# 16 week old puppy



## Chst4698 (Sep 10, 2017)

Hello all, wanted to share a picture of my 16 week old female. Had a lady tell me that my puppy was "small" and I was curious to what you all thought. I don't have her height, but she is ~26 lbs. She is currently being fed Stella and Chewys raw beef patties. Thanks in advance!


----------



## tim_s_adams (Aug 9, 2017)

She's adorable! And 26 lbs at 16 weeks sounds about right. My puppy is oversized according to the GSD standard, and she was just under 30 lbs at that age. A full side picture, and one from behind and above in a standing position would make it easier to judge her weight.


----------



## wolfy dog (Aug 1, 2012)

Of course she is small; she is a puppy. Don't worry about what 'people' say. They always have something to say. Your puppy is beautiful! Gorgeous coat and alert eyes. And in case you worry about her ears: they are standing already and she will grow into them. Enjoy her.


----------



## Chst4698 (Sep 10, 2017)

Appreciate the quick responses and kind words, you guys are awesome! My vet also said she should gain weight, but she also told me raw food was dangerous, AAFCO all life stages for feeding was BS and that I should cut out her reproductive system asap. I'll post of top view pic of her, though.


----------



## wolfy dog (Aug 1, 2012)

Choose another vet. research early spaying of puppies. There is plenty of info on it on this forum.


----------



## Chst4698 (Sep 10, 2017)

I have read some great literature regarding early spay/neutering - or bad depending on how you view it. Very surprised that they push it. I even confronted the vet with some of the information and she basically denied it.


----------



## carmspack (Feb 2, 2011)

beautiful dog . 

I would feed just a little bit more -- make sure she gets her essential fatty acids --


----------



## Chst4698 (Sep 10, 2017)

@tim_s_adams 
What part of Colorado are you from?
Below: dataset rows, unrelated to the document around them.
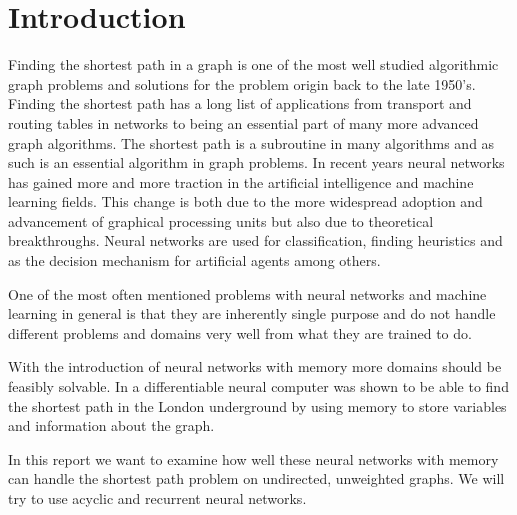 
\section{Introduction}
Finding the shortest path in a graph is one of the most well studied algorithmic graph problems and solutions for the problem origin back to the late 1950's. Finding the shortest path has a long list of applications from transport and routing tables in networks to being an essential part of many more advanced graph algorithms. The shortest path is a subroutine in many algorithms and as such is an essential algorithm in graph problems. In recent years neural networks has gained more and more traction in the artificial intelligence and machine learning fields. This change is both due to the more widespread adoption and advancement of graphical processing units but also due to theoretical breakthroughs. Neural networks are used for classification, finding heuristics and as the decision mechanism for artificial agents among others.

\newpar One of the most often mentioned problems with neural networks and machine learning in general is that they are inherently single purpose and do not handle different problems and domains very well from what they are trained to do.

\newpar With the introduction of neural networks with memory more domains should be feasibly solvable. In \cite{graves2016hybrid} a differentiable neural computer was shown to be able to find the shortest path in the London underground by using memory to store variables and information about the graph.

\newpar In this report we want to examine how well these neural networks with memory can handle the shortest path problem on undirected, unweighted graphs. We will try to use acyclic and recurrent neural networks. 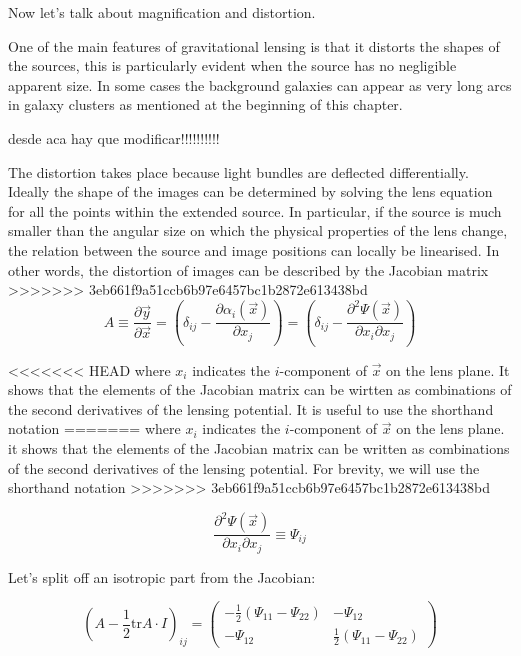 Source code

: Now let's talk about magnification and distortion.

One of the main features of gravitational lensing is that it distorts the shapes of the sources, this is particularly evident when the source has no negligible apparent size. In some cases the background galaxies can appear as very long arcs in galaxy clusters as mentioned at the beginning of this chapter. 

desde aca hay que modificar!!!!!!!!!!


The distortion takes place because light bundles are deflected differentially. Ideally the shape of the images can be determined by solving the lens equation for all the points within the extended source. In particular, if the source is much smaller than the angular size on which the physical properties of the lens change, the relation between the source and image positions can locally be linearised. In other words, the distortion of images can be described by the Jacobian matrix
>>>>>>> 3eb661f9a51ccb6b97e6457bc1b2872e613438bd
\begin{equation}
A\equiv\frac{\partial\vec{y}}{\partial\vec{x}}=\left(\delta_{ij}-\frac{\partial\alpha_{i}(\vec{x})}{\partial x_{j}}\right)=\left(\delta_{ij}-\frac{\partial^{2}\Psi(\vec{x})}{\partial x_{i}\partial x_{j}}\right)
\end{equation}

<<<<<<< HEAD
where $x_i$ indicates the $i$-component of $\vec{x}$ on the lens plane. It shows that the elements of the Jacobian matrix can be wirtten as combinations of the second derivatives of the lensing potential. It is useful to use the shorthand notation
=======
where $x_i$ indicates the $i$-component of $\vec{x}$ on the lens plane. it shows that the elements of the Jacobian matrix can be written as combinations of the second derivatives of the lensing potential. For brevity, we will use the shorthand notation
>>>>>>> 3eb661f9a51ccb6b97e6457bc1b2872e613438bd

\begin{equation}
\frac{\partial^{2}\Psi(\vec{x})}{\partial x_{i}\partial x_{j}}\equiv\Psi_{ij}
\end{equation}

Let's split off an isotropic part from the Jacobian:

\begin{equation}
\left(A-\frac{1}{2}\text{tr}A\cdot I\right)_{ij}=\left(\begin{array}{cc}
-\frac{1}{2}\left(\Psi_{11}-\Psi_{22}\right) & -\Psi_{12}\\
-\Psi_{12} & \frac{1}{2}\left(\Psi_{11}-\Psi_{22}\right)
\end{array}\right)
\end{equation}

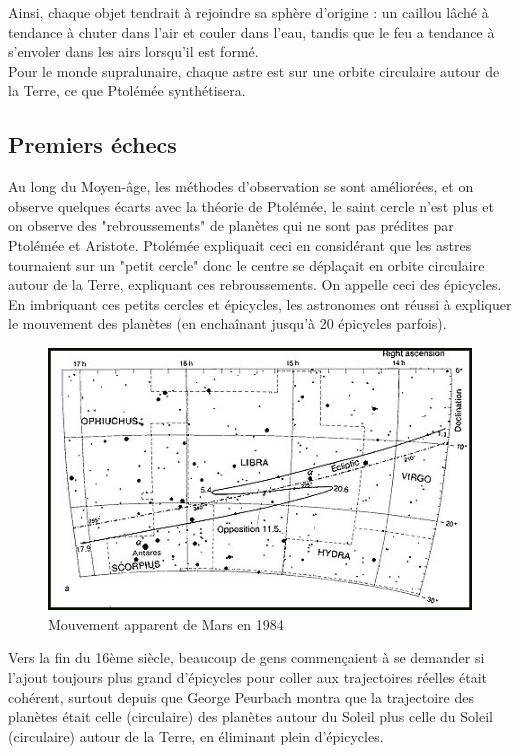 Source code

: \documentclass{classe}
\begin{document}
Ainsi, chaque objet tendrait à rejoindre sa sphère d'origine : un caillou lâché à tendance à chuter dans l'air et couler dans l'eau, tandis que le feu a tendance à s'envoler dans les airs lorsqu'il est formé.\\

Pour le monde supralunaire, chaque astre est sur une orbite circulaire autour de la Terre, ce que Ptolémée synthétisera.

\subsection{Premiers échecs}

Au long du Moyen-âge, les méthodes d'observation se sont améliorées, et on observe quelques écarts avec la théorie de Ptolémée, le saint cercle n'est plus et on observe des "rebroussements" de planètes qui ne sont pas prédites par Ptolémée et Aristote. Ptolémée expliquait ceci en considérant que les astres tournaient sur un "petit cercle" donc le centre se déplaçait en orbite circulaire autour de la Terre, expliquant ces rebroussements. On appelle ceci des épicycles. En imbriquant ces petits cercles et épicycles, les astronomes ont réussi à expliquer le mouvement des planètes (en enchaînant jusqu'à 20 épicycles parfois).

\begin{figure}[H]
\includegraphics[scale=1.5]{Mars.jpg}
\centering
\caption{Mouvement apparent de Mars en 1984}
\end{figure}

Vers la fin du 16ème siècle, beaucoup de gens commençaient à se demander si l'ajout toujours plus grand d'épicycles pour coller aux trajectoires réelles était cohérent, surtout depuis que George Peurbach montra que la trajectoire des planètes était celle (circulaire) des planètes autour du Soleil plus celle du Soleil (circulaire) autour de la Terre, en éliminant plein d'épicycles.\\
\end{document}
If you don't mind me asking, of course.


----------



## tim_s_adams (Aug 9, 2017)

Denver area...are you in Colorado also?


----------



## Chst4698 (Sep 10, 2017)

I live in Longmont, CO just outside of Boulder. Gotta love all the outdoorsy things along the front range!


----------



## tx_husker (Jul 16, 2017)

Chst4698 said:


> Appreciate the quick responses and kind words, you guys are awesome! My vet also said she should gain weight, but she also told me raw food was dangerous, AAFCO all life stages for feeding was BS and that I should cut out her reproductive system asap. I'll post of top view pic of her, though.




My vet tried to sell that same line about spaying. He looked at me like I had three eyes when I said I may not spay her at all. And went as far as trying to schedule it the day my girl turns 6 months. 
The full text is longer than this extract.